In a notification, Google stated,
“Google’s EU User Consent Policy is being updated to reflect the new legal requirements of the GDPR. It sets out your responsibilities for making disclosures to and obtaining consents from, end users of your sites and apps in the EEA. The policy is incorporated into the contracts for most Google ads and measurement products globally.”

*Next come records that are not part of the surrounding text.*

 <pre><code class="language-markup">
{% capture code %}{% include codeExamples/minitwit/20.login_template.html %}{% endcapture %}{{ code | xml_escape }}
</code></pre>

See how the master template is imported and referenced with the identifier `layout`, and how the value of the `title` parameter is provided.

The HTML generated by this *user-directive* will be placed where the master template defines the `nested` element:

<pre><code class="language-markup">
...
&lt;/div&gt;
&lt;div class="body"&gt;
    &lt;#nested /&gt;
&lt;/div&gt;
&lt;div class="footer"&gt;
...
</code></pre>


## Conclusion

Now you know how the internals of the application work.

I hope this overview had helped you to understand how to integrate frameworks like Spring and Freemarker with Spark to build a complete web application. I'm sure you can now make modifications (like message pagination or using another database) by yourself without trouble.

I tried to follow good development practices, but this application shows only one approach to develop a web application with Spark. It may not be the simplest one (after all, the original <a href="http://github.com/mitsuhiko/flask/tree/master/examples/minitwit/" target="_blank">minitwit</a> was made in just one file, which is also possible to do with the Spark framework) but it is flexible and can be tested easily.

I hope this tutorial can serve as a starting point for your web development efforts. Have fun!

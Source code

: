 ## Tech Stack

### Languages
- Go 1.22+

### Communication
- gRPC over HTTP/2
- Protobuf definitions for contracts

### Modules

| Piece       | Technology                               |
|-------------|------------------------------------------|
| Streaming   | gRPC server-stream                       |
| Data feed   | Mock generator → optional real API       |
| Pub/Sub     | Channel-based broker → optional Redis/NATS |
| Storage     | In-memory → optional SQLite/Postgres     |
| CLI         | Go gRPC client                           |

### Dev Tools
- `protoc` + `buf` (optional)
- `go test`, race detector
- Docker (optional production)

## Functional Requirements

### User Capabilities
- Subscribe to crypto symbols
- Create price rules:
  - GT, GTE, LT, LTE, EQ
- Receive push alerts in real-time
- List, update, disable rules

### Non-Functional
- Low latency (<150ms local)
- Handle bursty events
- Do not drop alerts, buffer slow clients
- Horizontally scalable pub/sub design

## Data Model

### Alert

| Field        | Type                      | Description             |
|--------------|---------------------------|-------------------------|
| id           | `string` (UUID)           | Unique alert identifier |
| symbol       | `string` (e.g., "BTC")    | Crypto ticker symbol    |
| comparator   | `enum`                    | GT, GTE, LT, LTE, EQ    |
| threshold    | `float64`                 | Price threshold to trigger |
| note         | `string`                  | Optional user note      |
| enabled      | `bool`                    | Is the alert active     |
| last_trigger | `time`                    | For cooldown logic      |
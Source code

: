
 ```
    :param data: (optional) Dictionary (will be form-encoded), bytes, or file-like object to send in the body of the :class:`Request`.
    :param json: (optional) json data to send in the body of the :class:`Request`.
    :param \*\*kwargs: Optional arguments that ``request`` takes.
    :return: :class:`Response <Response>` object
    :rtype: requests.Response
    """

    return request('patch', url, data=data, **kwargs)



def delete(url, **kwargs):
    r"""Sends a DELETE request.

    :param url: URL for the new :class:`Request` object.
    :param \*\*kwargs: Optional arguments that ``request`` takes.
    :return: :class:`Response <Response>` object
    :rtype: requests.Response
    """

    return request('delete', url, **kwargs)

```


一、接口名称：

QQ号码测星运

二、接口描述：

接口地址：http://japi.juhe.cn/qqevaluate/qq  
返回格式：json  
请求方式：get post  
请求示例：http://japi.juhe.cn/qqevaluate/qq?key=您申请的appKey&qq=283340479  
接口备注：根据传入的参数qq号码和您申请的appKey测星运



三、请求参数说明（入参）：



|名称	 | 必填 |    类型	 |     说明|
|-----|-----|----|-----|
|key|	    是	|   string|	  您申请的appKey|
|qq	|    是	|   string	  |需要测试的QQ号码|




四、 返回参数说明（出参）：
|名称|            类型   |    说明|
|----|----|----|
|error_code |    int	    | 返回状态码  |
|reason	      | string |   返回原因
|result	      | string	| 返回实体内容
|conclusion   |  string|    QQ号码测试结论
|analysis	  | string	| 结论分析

For Adsense advertisers and publishers, it read, “In the cases of DoubleClick for Publishers (DFP), DoubleClick Ad Exchange (AdX), AdMob, and AdSense, Google and its customers operate as independent controllers of personal data that is handled in these services. These new terms provide clarity over our respective responsibilities when handling that data and give both you and Google protections around that controller status. We are committing through these terms to comply with our obligations under GDPR when we use any personal data in connection with these services, and the terms require you to make the same commitment.”
Back in India, taking Facebook data breach into account, the Election Commission (EC) is set to review its association with the social media giant after the scandal surfaced last week. Speaking to The Indian Express, Chief Election Commissioner said, “We will be considering this issue in its entire dimension in the Commission meeting.”
While Union Minister Ravi Shankar Prasad has averred that the Indian government won’t let any third party influence the country’s general elections, there are greater concerns. Unlike China, India hasn’t yet asked Facebook and other such platforms to store Indian users’ data in India only. As evident from the US elections, there are chances that China or other rival countries might use the data to override the people’s opinion during general elections, if it is not happening already.
Cambridge Analytica is just one firm; Facebook boss Mark Zuckerberg has raised suspicions that there might be more firms like Cambridge Analytica. Therefore, it is very difficult to expose and ban such firms. Unlike Germany, and the UK, India hasn’t summoned either Nix nor Zuckerberg, and therefore is still way behind in terms of taking active and proactive measures, before it is too late, as the general election is just around the corner.